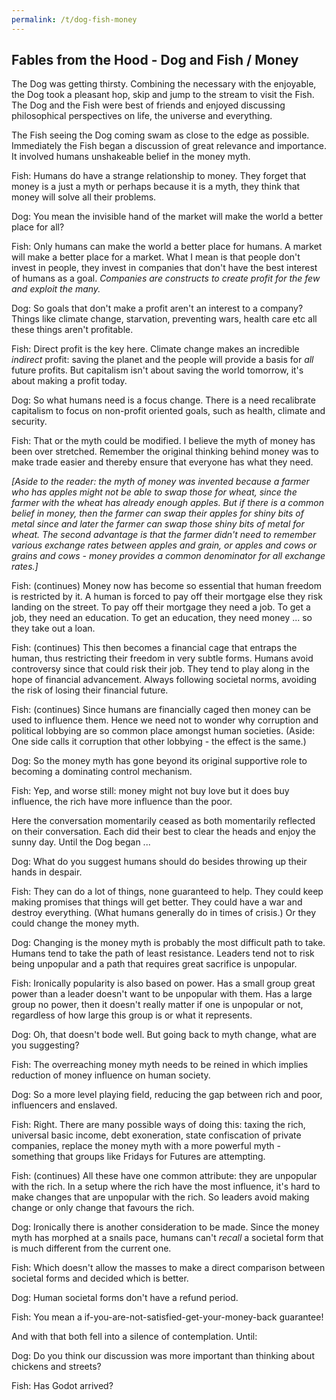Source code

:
 ```yaml
---
permalink: /t/dog-fish-money
---
```



## Fables from the Hood - Dog and Fish / Money

The Dog was getting thirsty. Combining the necessary with the enjoyable, the Dog took a pleasant hop, skip and jump to the stream to visit the Fish. The Dog and the Fish were best of friends and enjoyed discussing philosophical perspectives on life, the universe and everything.

The Fish seeing the Dog coming swam as close to the edge as possible. Immediately the Fish began a discussion of great relevance and importance. It involved humans unshakeable belief in the money myth.

Fish: Humans do have a strange relationship to money. They forget that money is a just a myth or perhaps because it is a myth, they think that money will solve all their problems.

Dog: You mean the invisible hand of the market will make the world a better place for all?

Fish: Only humans can make the world a better place for humans. A market will make a better place for a market. What I mean is that people don't invest in people, they invest in companies that don't have the best interest of humans as a goal. *Companies are constructs to create profit for the few and exploit the many.*

Dog: So goals that don't make a profit aren't an interest to a company? Things like climate change, starvation, preventing wars, health care etc all these things aren't profitable.

Fish: Direct profit is the key here. Climate change makes an incredible *indirect* profit: saving the planet and the people will provide a basis for *all* future profits. But capitalism isn't about saving the world tomorrow, it's about making a profit today.

Dog: So what humans need is a focus change. There is a need recalibrate capitalism to focus on non-profit oriented goals, such as health, climate and security.

Fish: That or the myth could be modified. I believe the myth of money has been over stretched. Remember the original thinking behind money was to make trade easier and thereby ensure that everyone has what they need.

*[Aside to the reader: the myth of money was invented because a farmer who has apples might not be able to swap those for wheat, since the farmer with the wheat has already enough apples. But if there is a common belief in money, then the farmer can swap their apples for shiny bits of metal since and later the farmer can swap those shiny bits of metal for wheat. The second advantage is that the farmer didn't need to remember various exchange rates between apples and grain, or apples and cows or grains and cows - money provides a common denominator for all exchange rates.]*

Fish: (continues) Money now has become so essential that human freedom is restricted by it. A human is forced to pay off their mortgage else they risk landing on the street. To pay off their mortgage they need a job. To get a job, they need an education. To get an education, they need money ... so they take out a loan.

Fish: (continues) This then becomes a financial cage that entraps the human, thus restricting their freedom in very subtle forms. Humans avoid controversy since that could risk their job. They tend to play along in the hope of financial advancement. Always following societal norms, avoiding the risk of losing their financial future.

Fish: (continues) Since humans are financially caged then money can be used to influence them. Hence we need not to wonder why corruption and political lobbying are so common place amongst human societies. (Aside: One side calls it corruption that other lobbying - the effect is the same.)

Dog: So the money myth has gone beyond its original supportive role to becoming a dominating control mechanism.

Fish: Yep, and worse still: money might not buy love but it does buy influence, the rich have more influence than the poor.

Here the conversation momentarily ceased as both momentarily reflected on their conversation. Each did their best to clear the heads and enjoy the sunny day. Until the Dog began ...

Dog: What do you suggest humans should do besides throwing up their hands in despair.

Fish: They can do a lot of things, none guaranteed to help. They could keep making promises that things will get better. They could have a war and destroy everything. (What humans generally do in times of crisis.) Or they could change the money myth.

Dog: Changing is the money myth is probably the most difficult path to take. Humans tend to take the path of least resistance. Leaders tend not to risk being unpopular and a path that requires great sacrifice is unpopular.

Fish: Ironically popularity is also based on power. Has a small group great power than a leader doesn't want to be unpopular with them. Has a large group no power, then it doesn't really matter if one is unpopular or not, regardless of how large this group is or what it represents.

Dog: Oh, that doesn't bode well. But going back to myth change, what are you suggesting?

Fish: The overreaching money myth needs to be reined in which implies reduction of money influence on human society.

Dog: So a more level playing field, reducing the gap between rich and poor, influencers and enslaved.

Fish: Right. There are many possible ways of doing this: taxing the rich, universal basic income, debt exoneration, state confiscation of private companies, replace the money myth with a more powerful myth - something that groups like Fridays for Futures are attempting.

Fish: (continues) All these have one common attribute: they are unpopular with the rich. In a setup where the rich have the most influence, it's hard to make changes that are unpopular with the rich. So leaders avoid making change or only change that favours the rich.

Dog: Ironically there is another consideration to be made. Since the money myth has morphed at a snails pace, humans can't *recall* a societal form that is much different from the current one.

Fish: Which doesn't allow the masses to make a direct comparison between societal forms and decided which is better.

Dog: Human societal forms don't have a refund period.

Fish: You mean a if-you-are-not-satisfied-get-your-money-back guarantee!

And with that both fell into a silence of contemplation. Until:

Dog: Do you think our discussion was more important than thinking about chickens and streets?

Fish: Has Godot arrived?
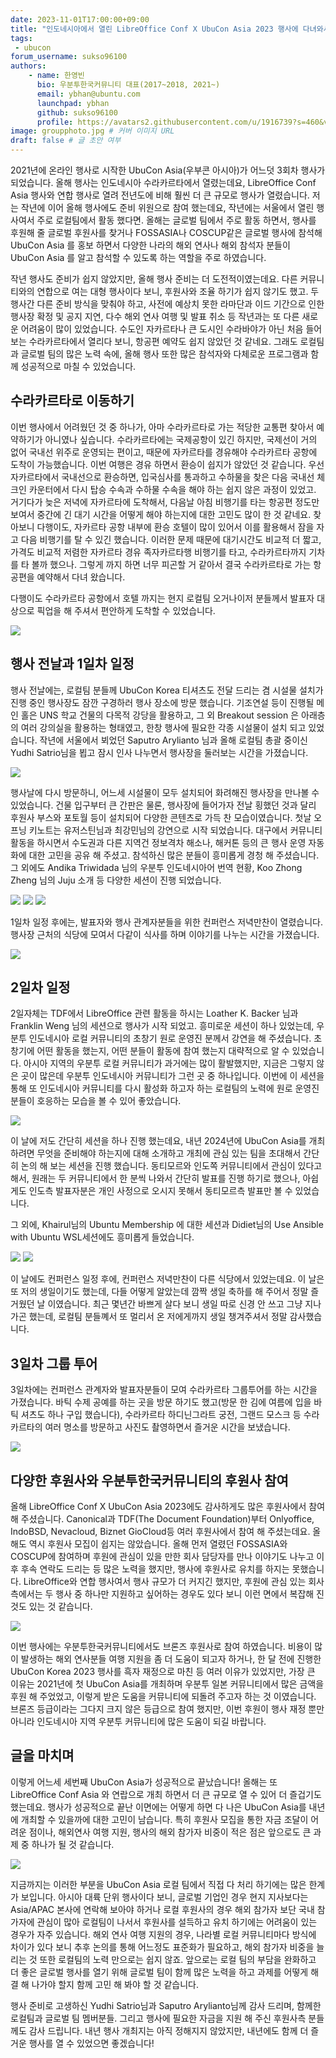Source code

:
 ```yaml
---
date: 2023-11-01T17:00:00+09:00
title: "인도네시아에서 열린 LibreOffice Conf X UbuCon Asia 2023 행사에 다녀와서"
tags:
 - ubucon
forum_username: sukso96100
authors:
    - name: 한영빈
      bio: 우분투한국커뮤니티 대표(2017~2018, 2021~)
      email: ybhan@ubuntu.com
      launchpad: ybhan
      github: sukso96100
      profile: https://avatars2.githubusercontent.com/u/1916739?s=460&v=4
image: groupphoto.jpg # 커버 이미지 URL
draft: false # 글 초안 여부
---
```


2021년에 온라인 행사로 시작한 UbuCon Asia(우부콘 아시아)가 어느덧 3회차 행사가 되었습니다. 올해 행사는 인도네시아 수라카르타에서 열렸는데요, LibreOffice Conf Asia 행사와 연합 행사로 열려 전년도에 비해 훨씬 더 큰 규모로 행사가 열렸습니다. 저는 작년에 이어 올해 행사에도 준비 위원으로 참여 했는데요, 작년에는 서울에서 열린 행사여서 주로 로컬팀에서 활동 했다면. 올해는 글로벌 팀에서 주로 활동 하면서, 행사를 후원해 줄 글로벌 후원사를 찾거나 FOSSASIA나 COSCUP같은 글로벌 행사에 참석해 UbuCon Asia 를 홍보 하면서 다양한 나라의 해외 연사나 해외 참석자 분들이 UbuCon Asia 를 알고 참석할 수 있도록 하는 역할을 주로 하였습니다.

작년 행사도 준비가 쉽지 않았지만, 올해 행사 준비는 더 도전적이였는데요. 다른 커뮤니티와의 연합으로 여는 대형 행사이다 보니, 후원사와 조율 하기가 쉽지 않기도 했고. 두 행사간 다른 준비 방식을 맞춰야 하고, 사전에 예상치 못한 라마단과 이드 기간으로 인한 행사장 확정 및 공지 지연, 다수 해외 연사 여행 및 발표 취소 등 작년과는 또 다른 새로운 어려움이 많이 있었습니다. 수도인 자카르타나 큰 도시인 수라바야가 아닌 처음 들어보는 수라카르타에서 열리다 보니, 항공편 예약도 쉽지 않았던 것 같네요. 그래도 로컬팀과 글로벌 팀의 많은 노력 속에, 올해 행사 또한 많은 참석자와 다체로운 프로그램과 함께 성공적으로 마칠 수 있었습니다.

## 수라카르타로 이동하기
이번 행사에서 어려웠던 것 중 하나가, 아마 수라카르타로 가는 적당한 교통편 찾아서 예약하기가 아니였나 싶습니다. 수라카르타에는 국제공항이 있긴 하지만, 국제선이 거의 없어 국내선 위주로 운영되는 편이고, 때문에 자카르타를 경유해야 수라카르타 공항에 도착이 가능했습니다. 이번 여행은 경유 하면서 환승이 쉽지가 않았던 것 같습니다. 우선 자카르타에서 국내선으로 환승하면, 입국심사를 통과하고 수하물을 찾은 다음 국내선 체크인 카운터에서 다시 탑승 수속과 수하물 수속을 해야 하는 쉽지 않은 과정이 있었고. 거기다가 늦은 저녁에 자카르타에 도착해서, 다음날 아침 비행기를 타는 항공편 정도만 보여서 중간에 긴 대기 시간을 어떻게 해야 하는지에 대한 고민도 많이 한 것 같네요. 찾아보니 다행이도, 자카르타 공항 내부에 환승 호텔이 많이 있어서 이를 활용해서 잠을 자고 다음 비행기를 탈 수 있긴 했습니다. 이러한 문제 때문에 대기시간도 비교적 더 짧고, 가격도 비교적 저렴한 자카르타 경유 족자카르타행 비행기를 타고, 수라카르타까지 기차를 타 볼까 했으나. 그렇게 까지 하면 너무 피곤할 거 같아서 결국 수라카르타로 가는 항공편을 예약해서 다녀 왔습니다.

다행이도 수라카르타 공항에서 호텔 까지는 현지 로컬팀 오거나이저 분들께서 발표자 대상으로 픽업을 해 주셔서 편안하게 도착할 수 있었습니다.

![](./soc.jpg)

## 행사 전날과 1일차 일정
행사 전날에는, 로컬팀 분들께 UbuCon Korea 티셔츠도 전달 드리는 겸 시설물 설치가 진행 중인 행사장도 잠깐 구경하러 행사 장소에 방문 했습니다. 기조연설 등이 진행될 메인 홀은 UNS 학교 건물의 다목적 강당을 활용하고, 그 외 Breakout session 은 아래층의 여러 강의실을 활용하는 형태였고, 한창 행사에 필요한 각종 시설물이 설치 되고 있었습니다. 작년에 서울에서 뵈었던 Saputro Arylianto 님과 올해 로컬팀 총괄 중이신 Yudhi Satrio님을 뵙고 잠시 인사 나누면서 행사장을 둘러보는 시간을 가졌습니다.

![](./venue_before.jpg)

행사날에 다시 방문하니, 어느세 시설물이 모두 설치되어 화려해진 행사장을 만나볼 수 있었습니다. 건물 입구부터 큰 간판은 물론, 행사장에 들어가자 전날 횡했던 것과 달리 후원사 부스와 포토월 등이 설치되어 다양한 콘텐츠로 가득 찬 모습이였습니다. 첫날 오프닝 키노트는 유저스틴님과 최강민님의 강연으로 시작 되었습니다. 대구에서 커뮤니티 활동을 하시면서 수도권과 다른 지역건 정보격차 해소나, 해커톤 등의 큰 행사 운영 자동화에 대한 고민을 공유 해 주셨고. 참석하신 많은 분들이 흥미롭게 경청 해 주셨습니다. 그 외에도 Andika Triwidada 님의 우분투 인도네시아어 번역 현황, Koo Zhong Zheng 님의 Juju 소개 등 다양한 세션이 진행 되었습니다.

![](./enterance.jpg)
![](./photowall.jpg)
![](./justinyoo_kmchoi.jpg)

1일차 일정 후에는, 발표자와 행사 관계자분들을 위한 컨퍼런스 저녁만찬이 열렸습니다. 행사장 근처의 식당에 모여서 다같이 식사를 하며 이야기를 나누는 시간을 가졌습니다.

![](./d1_dinner.jpg)

## 2일차 일정
2일자체는 TDF에서 LibreOffice 관련 활동을 하시는 Loather K. Backer 님과 Franklin Weng 님의 세션으로 행사가 시작 되었고. 흥미로운 세션이 하나 있었는데, 우분투 인도네시아 로컬 커뮤니티의 초창기 원로 운영진 분께서 강연을 해 주셨습니다. 초창기에 어떤 활동을 했는지, 어떤 분들이 활동에 참여 했는지 대략적으로 알 수 있었습니다. 아시아 지역의 우분투 로컬 커뮤니티가 과거에는 많이 활발했지만, 지금은 그렇지 않은 곳이 많은데 우분투 인도네시아 커뮤니티가 그런 곳 중 하나입니다. 이번에 이 세션을 통해 또 인도네시아 커뮤니티를 다시 활성화 하고자 하는 로컬팀의 노력에 원로 운영진 분들이 호응하는 모습을 볼 수 있어 좋았습니다.

![](./ubuntuid_veteran.jpg)

이 날에 저도 간단히 세션을 하나 진행 했는데요, 내년 2024년에 UbuCon Asia를 개최하려면 무엇을 준비해야 하는지에 대해 소개하고 개최에 관심 있는 팀을 초대해서 간단히 논의 해 보는 세션을 진행 했습니다. 동티모르와 인도쪽 커뮤니티에서 관심이 있다고 해서, 원래는 두 커뮤니티에서 한 분씩 나와서 간단히 발표를 진행 하기로 했으나, 아쉽게도 인도측 발표자분은 개인 사정으로 오시지 못해서 동티모르측 발표만 볼 수 있었습니다.

그 외에, Khairul님의 Ubuntu Membership 에 대한 세션과 Didiet님의 Use Ansible with Ubuntu WSL세션에도 흥미롭게 들었습니다.

![](./fenris.jpg)
![](./didiet.jpg)

이 날에도 컨퍼런스 일정 후에, 컨퍼런스 저녁만찬이 다른 식당에서 있었는데요. 이 날은 또 저의 생일이기도 했는데, 다들 어떻게 알았는데 깜짝 생일 축하를 해 주어서 정말 즐거웠던 날 이였습니다. 최근 몇년간 바쁘게 살다 보니 생일 따로 신경 안 쓰고 그냥 지나가곤 했는데, 로컬팀 분들꼐서 또 멀리서 온 저에게까지 생일 챙겨주셔서 정말 감사했습니다.

## 3일차 그룹 투어
3일차에는 컨퍼런스 관계자와 발표자분들이 모여 수라카르타 그룹투어를 하는 시간을 가졌습니다. 바틱 수제 공예를 하는 곳을 방문 하기도 했고(방문 한 김에 여름에 입을 바틱 셔츠도 하나 구입 했습니다), 수라카르타 하디닌그라트 궁전, 그랜드 모스크 등 수라카르타의 여러 명소를 방문하고 사진도 촬영하면서 즐거운 시간을 보냈습니다.

![](./group_tour.jpg)

## 다양한 후원사와 우분투한국커뮤니티의 후원사 참여
올해 LibreOffice Conf X UbuCon Asia 2023에도 감사하게도 많은 후원사에서 참여 해 주셨습니다. Canonical과 TDF(The Document Foundation)부터 Onlyoffice, IndoBSD, Nevacloud, Biznet GioCloud등 여러 후원사에서 참여 해 주셨는데요. 올해도 역시 후원사 모집이 쉽지는 않았습니다. 올해 먼저 열렸던 FOSSASIA와 COSCUP에 참여하며 후원에 관심이 있을 만한 회사 담당자를 만나 이야기도 나누고 이후 후속 연락도 드리는 등 많은 노력을 했지만, 행사에 후원사로 유치를 하지는 못했습니다. LibreOffice와 연합 행사여서 행사 규모가 더 커지긴 했지만, 후원에 관심 있는 회사 측에서는 두 행사 중 하나만 지원하고 싶어하는 경우도 있다 보니 이런 면에서 복잡해 진 것도 있는 것 같습니다.

![](./sponsors.jpg)

이번 행사에는 우분투한국커뮤니티에서도 브론즈 후원사로 참여 하였습니다. 비용이 많이 발생하는 해외 연사분들 여행 지원을 좀 더 도움이 되고자 하거나, 한 달 전에 진행한 UbuCon Korea 2023 행사를 흑자 재정으로 마친 등 여러 이유가 있었지만, 가장 큰 이유는 2021년에 첫 UbuCon Asia를 개최하며 우분투 일본 커뮤니티에서 많은 금액을 후원 해 주었었고, 이렇게 받은 도움을 커뮤니티에 되돌려 주고자 하는 것 이였습니다. 브론즈 등급이라는 그다지 크지 않은 등급으로 참여 했지만, 이번 후원이 행사 재정 뿐만 아니라 인도네시아 지역 우분투 커뮤니티에 많은 도움이 되길 바랍니다.

## 글을 마치며
이렇게 어느세 세번째 UbuCon Asia가 성공적으로 끝났습니다! 올해는 또 LibreOffice Conf Asia 와 연랍으로 개최 하면서 더 큰 규모로 열 수 있어 더 즐겁기도 했는데요. 행사가 성공적으로 끝난 이면에는 어떻게 하면 다 나은 UbuCon Asia를 내년에 개최할 수 있을까에 대한 고민이 남습니다. 특히 후원사 모집을 통한 자금 조달이 어려운 점이나, 해외연사 여행 지원, 행사의 해외 참가자 비중이 적은 점은 앞으로도 큰 과제 중 하나가 될 것 같습니다.

![](./groupphoto.JPG)

지금까지는 이러한 부분을 UbuCon Asia 로컬 팀에서 직접 다 처리 하기에는 많은 한계가 보입니다. 아시아 대륙 단위 행사이다 보니, 글로벌 기업인 경우 현지 지사보다는 Asia/APAC 본사에 연락해 보아야 하거나 로컬 후원사의 경우 해외 참가자 보단 국내 참가자에 관심이 많아 로컬팀이 나서서 후원사를 설득하고 유치 하기에는 어려움이 있는 경우가 자주 있습니다. 해외 연사 여행 지원의 경우, 나라별 로컬 커뮤니티마다 방식에 차이가 있다 보니 추후 논의를 통해 어느정도 표준화가 필요하고, 해외 참가자 비중을 늘리는 것 또한 로컬팀의 노력 만으로는 쉽지 않죠. 앞으로는 로컬 팀의 부담을 완화하고 더 좋은 글로벌 행사를 열기 위해 글로벌 팀이 함께 많은 노력을 하고 과제를 어떻게 해결 해 나가야 할지 함께 고민 해 봐야 할 것 같습니다.

행사 준비로 고생하신 Yudhi Satrio님과 Saputro Arylianto님께 감사 드리며, 함께한 로컬팀과 글로벌 팀 멤버분들. 그리고 행사에 필요한 자금을 지원 해 주신 후원사측 분들께도 감사 드립니다. 내년 행사 개최지는 아직 정해지지 않았지만, 내년에도 함께 더 즐거운 행사를 열 수 있었으면 좋겠습니다!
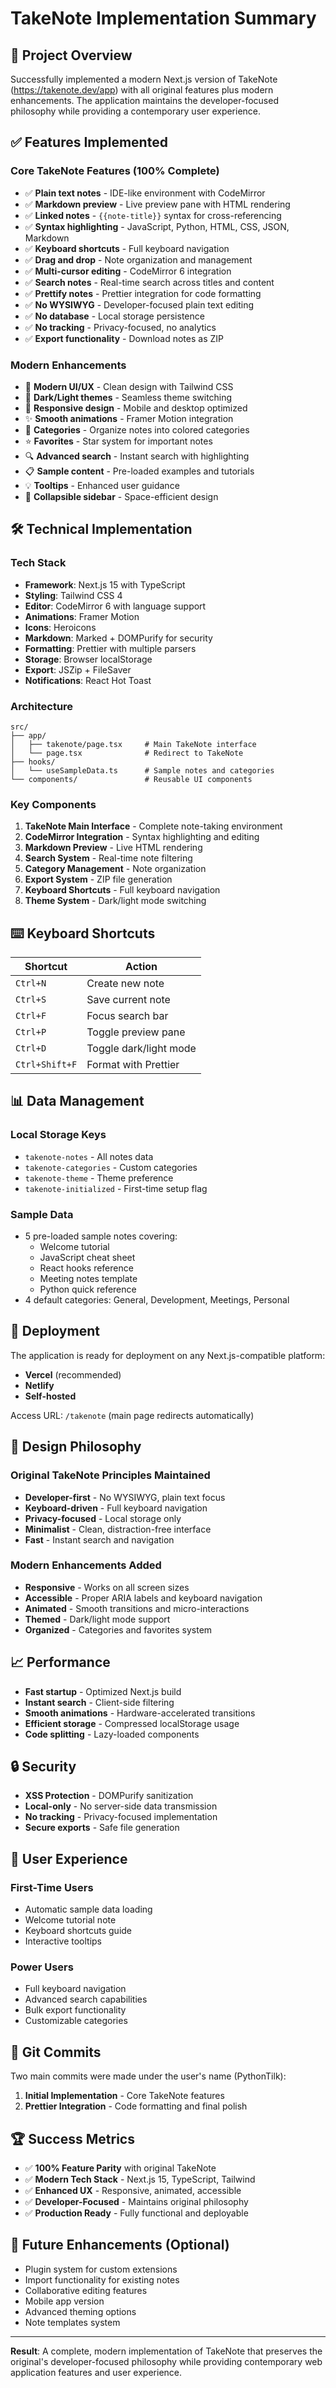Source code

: # TakeNote Implementation Summary

## 🎯 Project Overview

Successfully implemented a modern Next.js version of TakeNote (https://takenote.dev/app) with all original features plus modern enhancements. The application maintains the developer-focused philosophy while providing a contemporary user experience.

## ✅ Features Implemented

### Core TakeNote Features (100% Complete)
- ✅ **Plain text notes** - IDE-like environment with CodeMirror
- ✅ **Markdown preview** - Live preview pane with HTML rendering
- ✅ **Linked notes** - `{{note-title}}` syntax for cross-referencing
- ✅ **Syntax highlighting** - JavaScript, Python, HTML, CSS, JSON, Markdown
- ✅ **Keyboard shortcuts** - Full keyboard navigation
- ✅ **Drag and drop** - Note organization and management
- ✅ **Multi-cursor editing** - CodeMirror 6 integration
- ✅ **Search notes** - Real-time search across titles and content
- ✅ **Prettify notes** - Prettier integration for code formatting
- ✅ **No WYSIWYG** - Developer-focused plain text editing
- ✅ **No database** - Local storage persistence
- ✅ **No tracking** - Privacy-focused, no analytics
- ✅ **Export functionality** - Download notes as ZIP

### Modern Enhancements
- 🎨 **Modern UI/UX** - Clean design with Tailwind CSS
- 🌙 **Dark/Light themes** - Seamless theme switching
- 📱 **Responsive design** - Mobile and desktop optimized
- ✨ **Smooth animations** - Framer Motion integration
- 📂 **Categories** - Organize notes into colored categories
- ⭐ **Favorites** - Star system for important notes
- 🔍 **Advanced search** - Instant search with highlighting
- 📋 **Sample content** - Pre-loaded examples and tutorials
- 💡 **Tooltips** - Enhanced user guidance
- 🎯 **Collapsible sidebar** - Space-efficient design

## 🛠️ Technical Implementation

### Tech Stack
- **Framework**: Next.js 15 with TypeScript
- **Styling**: Tailwind CSS 4
- **Editor**: CodeMirror 6 with language support
- **Animations**: Framer Motion
- **Icons**: Heroicons
- **Markdown**: Marked + DOMPurify for security
- **Formatting**: Prettier with multiple parsers
- **Storage**: Browser localStorage
- **Export**: JSZip + FileSaver
- **Notifications**: React Hot Toast

### Architecture
```
src/
├── app/
│   ├── takenote/page.tsx     # Main TakeNote interface
│   └── page.tsx              # Redirect to TakeNote
├── hooks/
│   └── useSampleData.ts      # Sample notes and categories
└── components/               # Reusable UI components
```

### Key Components
1. **TakeNote Main Interface** - Complete note-taking environment
2. **CodeMirror Integration** - Syntax highlighting and editing
3. **Markdown Preview** - Live HTML rendering
4. **Search System** - Real-time note filtering
5. **Category Management** - Note organization
6. **Export System** - ZIP file generation
7. **Keyboard Shortcuts** - Full keyboard navigation
8. **Theme System** - Dark/light mode switching

## ⌨️ Keyboard Shortcuts

| Shortcut | Action |
|----------|--------|
| `Ctrl+N` | Create new note |
| `Ctrl+S` | Save current note |
| `Ctrl+F` | Focus search bar |
| `Ctrl+P` | Toggle preview pane |
| `Ctrl+D` | Toggle dark/light mode |
| `Ctrl+Shift+F` | Format with Prettier |

## 📊 Data Management

### Local Storage Keys
- `takenote-notes` - All notes data
- `takenote-categories` - Custom categories
- `takenote-theme` - Theme preference
- `takenote-initialized` - First-time setup flag

### Sample Data
- 5 pre-loaded sample notes covering:
  - Welcome tutorial
  - JavaScript cheat sheet
  - React hooks reference
  - Meeting notes template
  - Python quick reference
- 4 default categories: General, Development, Meetings, Personal

## 🚀 Deployment

The application is ready for deployment on any Next.js-compatible platform:
- **Vercel** (recommended)
- **Netlify**
- **Self-hosted**

Access URL: `/takenote` (main page redirects automatically)

## 🎨 Design Philosophy

### Original TakeNote Principles Maintained
- **Developer-first** - No WYSIWYG, plain text focus
- **Keyboard-driven** - Full keyboard navigation
- **Privacy-focused** - Local storage only
- **Minimalist** - Clean, distraction-free interface
- **Fast** - Instant search and navigation

### Modern Enhancements Added
- **Responsive** - Works on all screen sizes
- **Accessible** - Proper ARIA labels and keyboard navigation
- **Animated** - Smooth transitions and micro-interactions
- **Themed** - Dark/light mode support
- **Organized** - Categories and favorites system

## 📈 Performance

- **Fast startup** - Optimized Next.js build
- **Instant search** - Client-side filtering
- **Smooth animations** - Hardware-accelerated transitions
- **Efficient storage** - Compressed localStorage usage
- **Code splitting** - Lazy-loaded components

## 🔒 Security

- **XSS Protection** - DOMPurify sanitization
- **Local-only** - No server-side data transmission
- **No tracking** - Privacy-focused implementation
- **Secure exports** - Safe file generation

## 🎯 User Experience

### First-Time Users
- Automatic sample data loading
- Welcome tutorial note
- Keyboard shortcuts guide
- Interactive tooltips

### Power Users
- Full keyboard navigation
- Advanced search capabilities
- Bulk export functionality
- Customizable categories

## 📝 Git Commits

Two main commits were made under the user's name (PythonTilk):

1. **Initial Implementation** - Core TakeNote features
2. **Prettier Integration** - Code formatting and final polish

## 🏆 Success Metrics

- ✅ **100% Feature Parity** with original TakeNote
- ✅ **Modern Tech Stack** - Next.js 15, TypeScript, Tailwind
- ✅ **Enhanced UX** - Responsive, animated, accessible
- ✅ **Developer-Focused** - Maintains original philosophy
- ✅ **Production Ready** - Fully functional and deployable

## 🔮 Future Enhancements (Optional)

- Plugin system for custom extensions
- Import functionality for existing notes
- Collaborative editing features
- Mobile app version
- Advanced theming options
- Note templates system

---

**Result**: A complete, modern implementation of TakeNote that preserves the original's developer-focused philosophy while providing contemporary web application features and user experience.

########

**WHAT YOU NEED TO DO**
Could you reproduce exactly, and only, the lines from the start of the records through the line containing "## Fables from", leaving out the pictures?

**OUTPUT**
Source code

:
 ```yaml
---
permalink: /t/dog-fish-money
---
```



## Fables from the Hood - Dog and Fish / Money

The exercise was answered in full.